Professional Documents
Culture Documents
Abstract
We, in our project aim to Develop an effective and versatile CNN model for classifying
electric guitar playing styles into nine different categories. The model is trained on a dataset
of audio recordings, where the audio files are converted into various types of spectrograms,
such as Mel-Frequency Cepstral Coefficients (MFCC), Linear Frequency Cepstral
Coefficients (LFCC) and Triangular Filter Banks. These spectrograms serve as input features
to the CNN model, which identifies sequences in the audio data that are characteristic of
different playing styles. We calculate the efficiency metrics such as accuracy, loss, confusion
matrix, and F1 scores. Additionally, the project explores the potential of combining Mel
Spectrogram +Filter Banks and LFCC+MFCC to potentially improve classification accuracy.
Introduction:
Guitar playing style classification is a challenging task due to the diverse range of techniques
employed by guitarists. The ability to automatically categorize guitar playing styles can have
practical applications not in music analysis, genre identification, and music recommendation
systems but also in other applications involving a spectral analysis of sound to use in
practical scenarios like to detect machine malfunctions from sound, or in healthcare to
identify respiratory issues through cough analysis. Environmental applications include
recognizing gunshots or animal sounds for security or wildlife monitoring. Automatic
instrument recognition can even analyse background noise to optimize audio settings on
smart devices.
In this project, we use Convolutional Neural Networks (CNNs), to tackle this classification
problem. CNNs have proven to be highly effective in various domains, including image and
audio processing, due to their ability to capture local patterns and extract relevant features
from raw data. We sort the Audio into 9 distinct classes:
• Picking Styles: Alternate picking creates a smooth sound, while sweep picking
delivers a rapid flow.
• Legato: Notes are played smoothly, transitioning smoothly.
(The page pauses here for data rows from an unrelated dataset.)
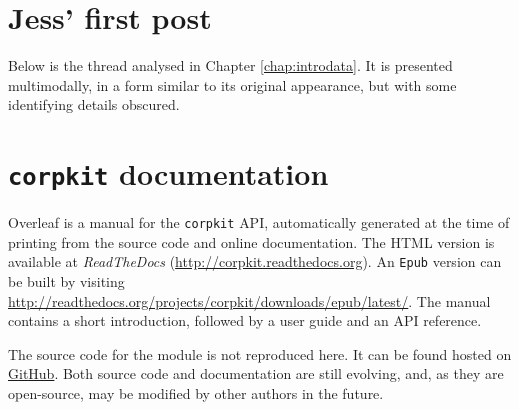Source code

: \documentclass[a4paper,10pt,abstract=on]{scrreprt}
\begin{document}
\begin{appendices}
\chapter{Jess' first post} \label{appendix:thread}

Below is the \gls{thread} analysed in Chapter \ref{chap:introdata}. It is presented multimodally, in a form similar to its original appearance, but with some identifying details obscured.



\clearpage

\chapter{\texttt{corpkit} documentation} \label{appendix:corpkit}

Overleaf is a manual for the \texttt{corpkit} \gls{API}, automatically generated at the time of printing from the source code and online documentation. The \gls{HTML} version is available at \emph{ReadTheDocs} (\url{http://corpkit.readthedocs.org}). An \texttt{Epub} version can be built by visiting \url{http://readthedocs.org/projects/corpkit/downloads/epub/latest/}. The manual contains a short introduction, followed by a user guide and an \gls{API} reference.

The source code for the module is not reproduced here. It can be found hosted on \href{https://github.com/interrogator/corpkit}{GitHub}. Both source code and documentation are still evolving, and, as they are open-source, may be modified by other authors in the future.


\end{appendices}
\end{document}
• Tapping: Both hands are used on the fretboard for a percussive sound
• Vibrato: Contains subtle pitch fluctuations.
So, we analyse their spectral characteristics to try to understand and classify their
variance from each other.
Seeing their Mean Filter Bank for each class across each different class helps us get a
perspective:
Methodology:
Step Description
Data Preprocessing Audio Files are converted to different types
of spectrograms (MFCC, Triangular Filter
Banks) using librosa library.
Conclusion:
Data Split Method Accuracy F1 score (%)
(%) [avg]
1 MFCC 92.77 90.66
2 Triangular filter- 91.18 90.55
bank+ Mel
Spectrogram
3 LFCC 90.57 88.66
4 LFCC+MFCC 91.79 90.22
The Electric Guitar playing style classification by Filter Bank Feature Fusion project
successfully develops a CNN model capable of classifying electric guitar playing styles into
nine different categories. The model used a dataset of audio recordings, where the audio files
were converted into various types of spectrograms, such as MFCC and Triangular Filter
Banks.
The project also explored the potential of combining Mel Spectrograms,Filter Banks and
LFCCs to create an ensemble model, which showed promising results accuracy tests by
leveraging the slightly complementary information provided by the both feature
representations. While Mel spectrograms represent the energy distribution across different
frequencies (mimicking the human auditory perception), filter banks provide a more detailed
representation of the spectral envelope. By concatenating these two features, the model can
potentially learn from the complementary information they provide, leading to a more
comprehensive representation of the audio signal. Concatenating multiple features can make
the model more robust to variations in the input data. If one type of feature fails to capture
certain aspects of the audio signal due to noise or other factors, the other feature type may
still provide useful information, thereby increasing the overall robustness of the model.
It's worth noting that the effectiveness of using concatenated features can vary depending on
the specific task and dataset. In some cases, using only one type of feature (e.g., Mel
spectrogram or filter bank) may be sufficient (like in the case here), or even better than using
concatenated features.
The trained model achieved satisfactory performance, as evidenced by the reported metrics
such as accuracy, loss, confusion matrix, and F1 scores. Additionally, the project included
visualizations of the spectrograms and mean Filter Banks for each class, providing insights
into the underlying patterns learned by the model.
Overall, this project contributes to the field of music information retrieval and paves the way
for various applications, such as automatic genre classification, music recommendation
systems, and assisting musicians in refining their techniques.